A package in java is a group of similar classes, interfaces, enumerations and sub-packages. It is also used to manage class files in hierarchical file systems to prevent naming conflicts, control access of class and to keep related classes and interfaces together in same directly.

Java programming language provides lots of inbuilt packages for common tasks which we can directly use in our programs like java.lang, java.io, java.util, java.applet, java.swing etc.


Advantages of Package in Java
  • As related classes are grouped together in a package, it becomes easy to categorize and search a files.

  • Package provides access protection.

  • Packages avoid namespace collisions. A package creates a new namespace, hence there won't be any namespace conflicts with two classes of same name in different packages.

  • Packages support re-usability of software components. Anyone can import a shared package and include it in his class file and reuse existing classes.

Types of Java Package
  • User Define Packages : These are the packages created by user for his specific requirements. These packages are not part of the standard JDK.

  • Built-in Packages : These are the ready use use, in-built packages provided by JDK like java.lang, java.util etc.

Creating a Package in Java

"package" keyword is used to create a new package. To create a package we have to include a "package" statement specifying the name of the package at top of every interface, classes and enumeration that you want to include in this package.

  • package statement must be the first statement in any source file.
  • Only one package statement is allowed per source file.

However, package statement is optional if we don't specify package in a source file then it will be part of the default package.


Syntax of package statement

package package_name;

Naming Conventions of Package
  • Package name should be in lowercase characters.

  • To ensure that the package name is unique, generally the company url is used starting in backword.

  • For Example : package com.companyname.application.module;

Compiling a Package in Java

The java compiler will place the class file of a class in the directory that corresponds to the package declaration of class.

For Example:
Class Employee is specified package is tcc.JavaPrograms. Then on compilation, Employee.class file will be placed in folder ./tcc/JavaPrograms.

If you want to specify the destination folder location to store the generated .class files then use –d option when compiling with the javac compiler.

javac -d destinationDirectory javaFileName 
For Example:
javac -d /tcc/JavaPrograms Employee.java

Accessing Java Packages from Other Package

If a class wants to access any other class in same package then it can access it directly. Classes in same package can access each other without any package import or special syntax. However, if a class wants to access a class in different package then we have to do one of the following :

  • Using Fully Qualified Name : Here we don't have to import the desired, but we have to use the fully qualified name of the class every time we want to access it.
    For Example:
    tcc.JavaPrograms.Employee emp = new tcc.JavaPrograms.Employee();
    
    NOTE : Using fully qualified names of classes in different package is considered a bad programming practice.
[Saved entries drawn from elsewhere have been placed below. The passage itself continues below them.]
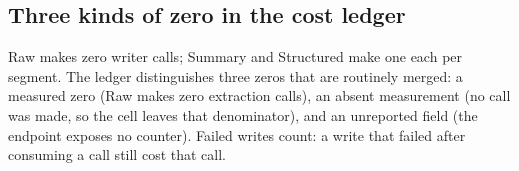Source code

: \subsection{Three kinds of zero in the cost ledger}
\label{sec:zeros}
Raw makes zero writer calls; Summary and Structured make one each per
segment. The ledger distinguishes three zeros that are routinely merged: a
measured zero (Raw makes zero extraction calls), an absent measurement (no
call was made, so the cell leaves that denominator), and an unreported field
(the endpoint exposes no counter). Failed writes count: a write that failed
after consuming a call still cost that call.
  • By importing the class we want to use : Here, import keyword is used to import classes and packages into your java program file. Once imported your class access imported class by simply using it's name.
    For Example:
    import tcc.JavaPrograms.Employee;
    class Demo {
       Employee e;
    }

  • By importing all the classes of a package : Instead of selectively importing required classes one by one, we can import all the classes and interfaces of a package to our java source file by using package.*
    For Example :
    import tcc.JavaPrograms.*;
    class Demo {
       Employee e;
    }
    Above import statement will make all the classes and interfaces of tcc.JavaPrograms package accessible in current java source file.